Up to this point, Greta had been bold and assertive: collecting exploration gear from hanging lockers, commandeering a row ashore from the night watch on the vague pretext of inspecting the ashes of the pyre, and shouldering a pack for the hike along the beach. She'd said little, determined to get away from the ship while the other officers were still asleep. Now that she and Owen were facing the mouth of the lava tube with its scent of sulfur, he could hear a note of hesitation in her voice. Going underground did that to people. Hell was imagined deep within the earth.

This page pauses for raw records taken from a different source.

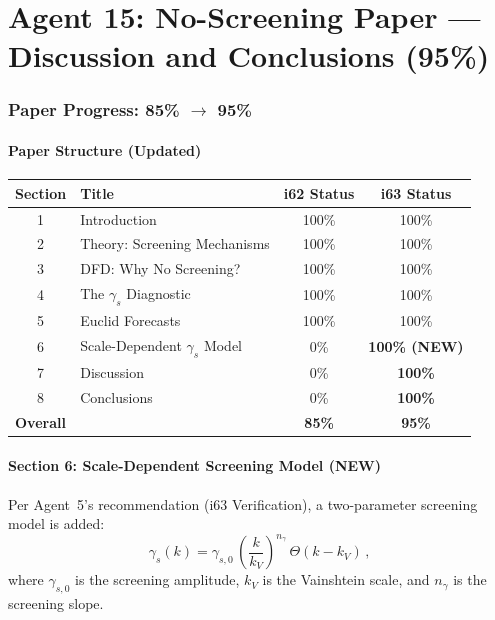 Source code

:\documentclass[11pt,a4paper]{article}
\begin{document}
\part{Agent 15: No-Screening Paper --- Discussion and Conclusions (95\%)}
\label{part:noscreening}

\section{Paper Progress: 85\% $\to$ 95\%}

\subsection{Paper Structure (Updated)}

\begin{center}
\begin{tabular}{clcc}
\toprule
\textbf{Section} & \textbf{Title} & \textbf{i62 Status} & \textbf{i63 Status} \\
\midrule
1 & Introduction & 100\% & 100\% \\
2 & Theory: Screening Mechanisms & 100\% & 100\% \\
3 & DFD: Why No Screening? & 100\% & 100\% \\
4 & The $\gamma_s$ Diagnostic & 100\% & 100\% \\
5 & Euclid Forecasts & 100\% & 100\% \\
6 & Scale-Dependent $\gamma_s$ Model & 0\% & \textbf{100\% (NEW)} \\
7 & Discussion & 0\% & \textbf{100\%} \\
8 & Conclusions & 0\% & \textbf{100\%} \\
\midrule
\multicolumn{2}{l}{\textbf{Overall}} & \textbf{85\%} & \textbf{95\%} \\
\bottomrule
\end{tabular}
\end{center}

\subsection{Section 6: Scale-Dependent Screening Model (NEW)}

Per Agent~5's recommendation (i63 Verification), a two-parameter screening model is added:
\begin{equation}
\gamma_s(k) = \gamma_{s,0}\,\left(\frac{k}{k_V}\right)^{n_\gamma}\,\Theta(k - k_V)\,,
\end{equation}
where $\gamma_{s,0}$ is the screening amplitude, $k_V$ is the Vainshtein scale, and $n_\gamma$ is the screening slope.
\end{document}
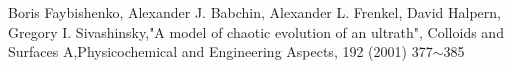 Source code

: \documentclass[autodetect-engine,dvipdfmx-if-dvi,ja=standard,a4paper,11pt]{bxjsarticle} %
\begin{document}
\begin{thebibliography}{9999}%
Boris Faybishenko, Alexander J. Babchin, Alexander L. Frenkel, David Halpern, Gregory I. Sivashinsky,"A
model of chaotic evolution of an ultrath", Colloids and Surfaces A,Physicochemical and Engineering Aspects,
192 (2001) 377$\sim$385
\end{thebibliography}

\end{document}
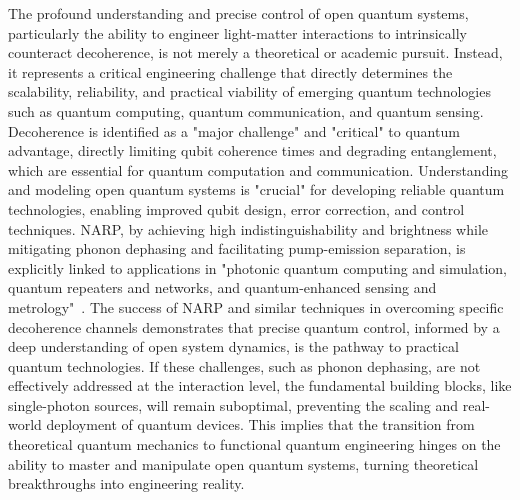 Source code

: \documentclass{article}
\begin{document}
The profound understanding and precise control of open quantum systems, particularly the ability to engineer light-matter interactions to intrinsically counteract decoherence, is not merely a theoretical or academic pursuit. Instead, it represents a critical engineering challenge that directly determines the scalability, reliability, and practical viability of emerging quantum technologies such as quantum computing, quantum communication, and quantum sensing. Decoherence is identified as a "major challenge" and "critical" to quantum advantage, directly limiting qubit coherence times and degrading entanglement, which are essential for quantum computation and communication. Understanding and modeling open quantum systems is "crucial" for developing reliable quantum technologies, enabling improved qubit design, error correction, and control techniques. NARP, by achieving high indistinguishability and brightness while mitigating phonon dephasing and facilitating pump-emission separation, is explicitly linked to applications in "photonic quantum computing and simulation, quantum repeaters and networks, and quantum-enhanced sensing and metrology"~\cite{Wilbur2022NotchfilteredAR}. The success of NARP and similar techniques in overcoming specific decoherence channels demonstrates that precise quantum control, informed by a deep understanding of open system dynamics, is the pathway to practical quantum technologies. If these challenges, such as phonon dephasing, are not effectively addressed at the interaction level, the fundamental building blocks, like single-photon sources, will remain suboptimal, preventing the scaling and real-world deployment of quantum devices. This implies that the transition from theoretical quantum mechanics to functional quantum engineering hinges on the ability to master and manipulate open quantum systems, turning theoretical breakthroughs into engineering reality.
\end{document}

"Thousands of years ago people used caves for shelter," Hart said, trying to be reassuring. "And we'll have plenty of light." He snapped on a flashlight and led the way to where he and Fritz had unearthed the diary. Then a gas lantern was pumped and lit. They blinked in the glow, reassured by its steady hiss. "We'll go slowly. You pick the direction and I'll try to find the way." He gestured to the lengths of bright cloth hanging from his belt. "We'll tie a survey ribbon at every turn and junction. Like Hansel and Gretel leaving bread crumbs."

She smiled at that memory. "All right." He knew that despite her natural uneasiness she'd made up her mind to go in. Just like Drexler, he admitted. Another German who doesn't back off.

Unlike a limestone cavern there was nothing colorful about this volcanic one. The tube was like entering the encrusted circulatory system of a smoldering heart. The basalt was a dull black-red and there were no stalactites. In a few places water dripped.

For the first hundred yards the entry tunnel was fairly level and broad. A few openings branched out to tempt a detour but Hart's flashlight revealed that they ended quickly in collapses of rock. Slabs of basalt had also fallen off the ceiling of the central tunnel, periodically forcing the pair to squeeze around them. The pilot didn't reveal his uneasiness at the possibility of a cave-in but wondered how often eruptions or earthquakes occurred. Giving some reassurance was the occasional boot print. The Norwegians had come this way and nothing had disturbed their mark in the year since.

The tube dead-ended at a chimney, or at least that's what it seemed like to Hart. A large vertical tunnel hundreds of feet high and deep led upward and down into the mountain. He shined his light to where the beam was lost in the gloom, the fissure giving him a slight sense of vertigo.